Collected data
►
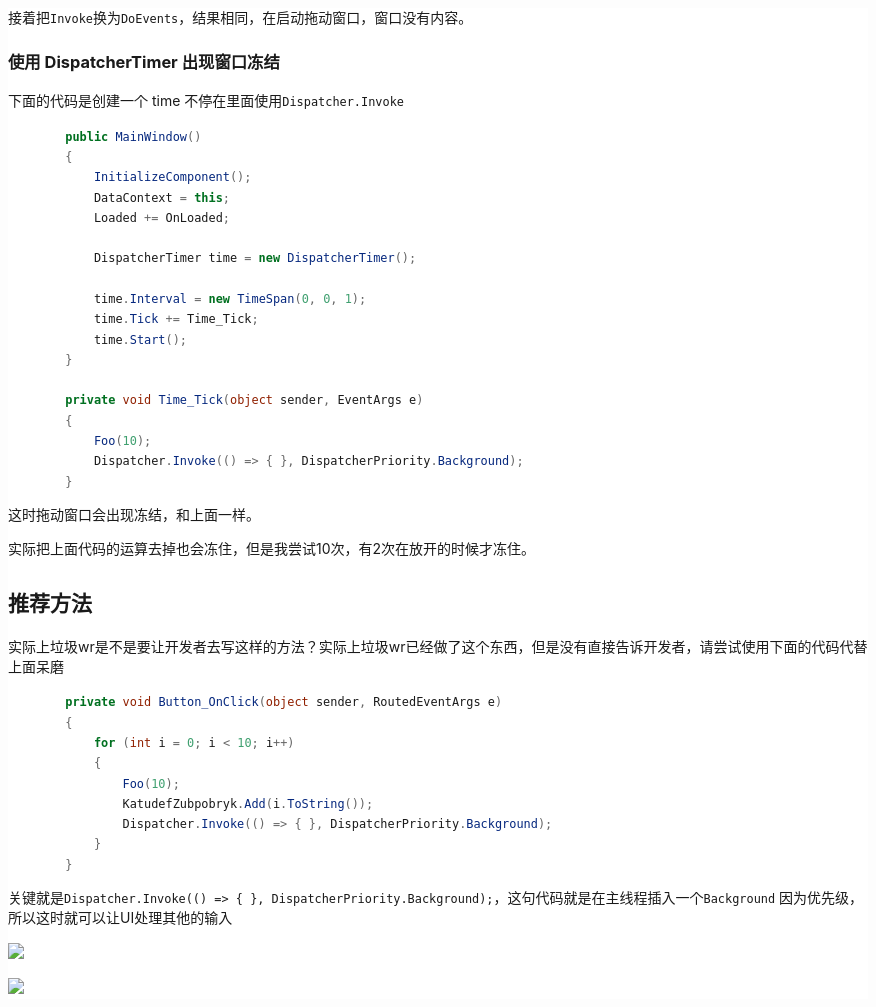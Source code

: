 接着把`Invoke`换为`DoEvents`，结果相同，在启动拖动窗口，窗口没有内容。

### 使用 DispatcherTimer 出现窗口冻结

下面的代码是创建一个 time 不停在里面使用`Dispatcher.Invoke`

```csharp
        public MainWindow()
        {
            InitializeComponent();
            DataContext = this;
            Loaded += OnLoaded;

            DispatcherTimer time = new DispatcherTimer();

            time.Interval = new TimeSpan(0, 0, 1);
            time.Tick += Time_Tick;
            time.Start();
        }

        private void Time_Tick(object sender, EventArgs e)
        {
            Foo(10);
            Dispatcher.Invoke(() => { }, DispatcherPriority.Background);
        }
```

这时拖动窗口会出现冻结，和上面一样。

实际把上面代码的运算去掉也会冻住，但是我尝试10次，有2次在放开的时候才冻住。

## 推荐方法

实际上垃圾wr是不是要让开发者去写这样的方法？实际上垃圾wr已经做了这个东西，但是没有直接告诉开发者，请尝试使用下面的代码代替上面呆磨

```csharp
        private void Button_OnClick(object sender, RoutedEventArgs e)
        {
            for (int i = 0; i < 10; i++)
            {
                Foo(10);
                KatudefZubpobryk.Add(i.ToString());
                Dispatcher.Invoke(() => { }, DispatcherPriority.Background);
            }
        }
```

关键就是`Dispatcher.Invoke(() => { }, DispatcherPriority.Background);`，这句代码就是在主线程插入一个`Background` 因为优先级，所以这时就可以让UI处理其他的输入

![](http://7xqpl8.com1.z0.glb.clouddn.com/34fdad35-5dfe-a75b-2b4b-8c5e313038e2%2F%25E6%2580%25A7%25E8%2583%25BD120171017105655.jpg)

![](http://7xqpl8.com1.z0.glb.clouddn.com/34fdad35-5dfe-a75b-2b4b-8c5e313038e2%2F%25E6%2580%25A7%25E8%2583%25BD3.gif)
◄
▸ Aim of the exercise
Find "DispatcherPriority" in the preceding records. Copy each line that holds it.

▸ Exercise answer
            Dispatcher.Invoke(() => { }, DispatcherPriority.Background);
                Dispatcher.Invoke(() => { }, DispatcherPriority.Background);
关键就是`Dispatcher.Invoke(() => { }, DispatcherPriority.Background);`，这句代码就是在主线程插入一个`Background` 因为优先级，所以这时就可以让UI处理其他的输入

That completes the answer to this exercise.